We can see that name of relevant IRQ is following: “GICv3 142 Level     xhci-hcd:usb7” and it has number 77. That’s something to work with.

Let’s check current CPU assignment for this IRQ using this command: 

cat /proc/irq/77/smp_affinity_list

In my case output was:

0-5

Which means that all CPUs in system are allowed for this IRQ and Linux simply pickups first one. To learn more about smp_affinity_list I can recommend https://www.kernel.org/doc/Documentation/IRQ-affinity.txt

Let’s try to change it to allow only large CPU cores: 

sudo sh -c "echo 4-5 > /proc/irq/77/smp_affinity_list"

After that I restarted traffic generation and was able to see that load shifted to CPU 4 which is fast / big CPU core:

Fortunately I had pps tool running and I was able to see change in real time:

./pps.sh enx606d3cece3ed
TX 0 pkts/s RX 337708 pkts/s
TX 0 pkts/s RX 335493 pkts/s
TX 0 pkts/s RX 338352 pkts/s
TX 0 pkts/s RX 330627 pkts/s
TX 0 pkts/s RX 333275 pkts/s
TX 0 pkts/s RX 337089 pkts/s
TX 0 pkts/s RX 337298 pkts/s
TX 0 pkts/s RX 332713 pkts/s
TX 0 pkts/s RX 334685 pkts/s
TX 0 pkts/s RX 337639 pkts/s
TX 0 pkts/s RX 340400 pkts/s
TX 0 pkts/s RX 339678 pkts/s
TX 0 pkts/s RX 285236 pkts/s
TX 0 pkts/s RX 295751 pkts/s
TX 0 pkts/s RX 652633 pkts/s
TX 0 pkts/s RX 650822 pkts/s
TX 0 pkts/s RX 652416 pkts/s
TX 0 pkts/s RX 651840 pkts/s
TX 0 pkts/s RX 649721 pkts/s
TX 0 pkts/s RX 648353 pkts/s
TX 0 pkts/s RX 650309 pkts/s
TX 0 pkts/s RX 650593 pkts/s

We basically doubled the traffic rate by doing this very small change.

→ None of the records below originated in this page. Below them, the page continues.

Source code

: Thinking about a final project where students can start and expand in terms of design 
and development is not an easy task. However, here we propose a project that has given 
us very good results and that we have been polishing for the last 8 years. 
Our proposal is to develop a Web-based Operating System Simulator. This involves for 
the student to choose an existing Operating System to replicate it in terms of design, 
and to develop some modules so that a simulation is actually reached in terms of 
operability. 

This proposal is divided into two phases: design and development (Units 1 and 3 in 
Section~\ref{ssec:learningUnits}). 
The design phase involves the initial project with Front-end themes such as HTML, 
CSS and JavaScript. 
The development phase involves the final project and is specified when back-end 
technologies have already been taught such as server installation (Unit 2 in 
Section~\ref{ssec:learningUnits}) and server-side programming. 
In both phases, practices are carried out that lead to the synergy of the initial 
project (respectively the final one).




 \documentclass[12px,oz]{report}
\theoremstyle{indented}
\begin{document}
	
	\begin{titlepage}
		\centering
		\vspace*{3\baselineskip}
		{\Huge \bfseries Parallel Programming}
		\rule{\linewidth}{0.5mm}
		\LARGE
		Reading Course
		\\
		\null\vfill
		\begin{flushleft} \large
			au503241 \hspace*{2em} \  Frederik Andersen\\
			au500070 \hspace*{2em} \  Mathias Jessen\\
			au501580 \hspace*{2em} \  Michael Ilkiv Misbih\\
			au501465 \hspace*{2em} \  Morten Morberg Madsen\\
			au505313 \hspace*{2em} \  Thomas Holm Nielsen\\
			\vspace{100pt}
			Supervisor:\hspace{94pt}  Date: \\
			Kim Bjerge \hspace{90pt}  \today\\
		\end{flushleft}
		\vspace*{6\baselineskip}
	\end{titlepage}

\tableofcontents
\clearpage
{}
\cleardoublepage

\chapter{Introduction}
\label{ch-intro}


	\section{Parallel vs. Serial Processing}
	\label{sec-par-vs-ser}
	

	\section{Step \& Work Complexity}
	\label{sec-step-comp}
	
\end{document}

Such incredible results show us that even very cheap ARM64 SBC boards can be used to handle very serious amount of traffic. Sadly USB-C cards on Realtek chipsets are not best fit for this task. To test more production friendly scenario I ordered Intel I225 based 2.5G PCI-e cards and will repeat tests with them in future.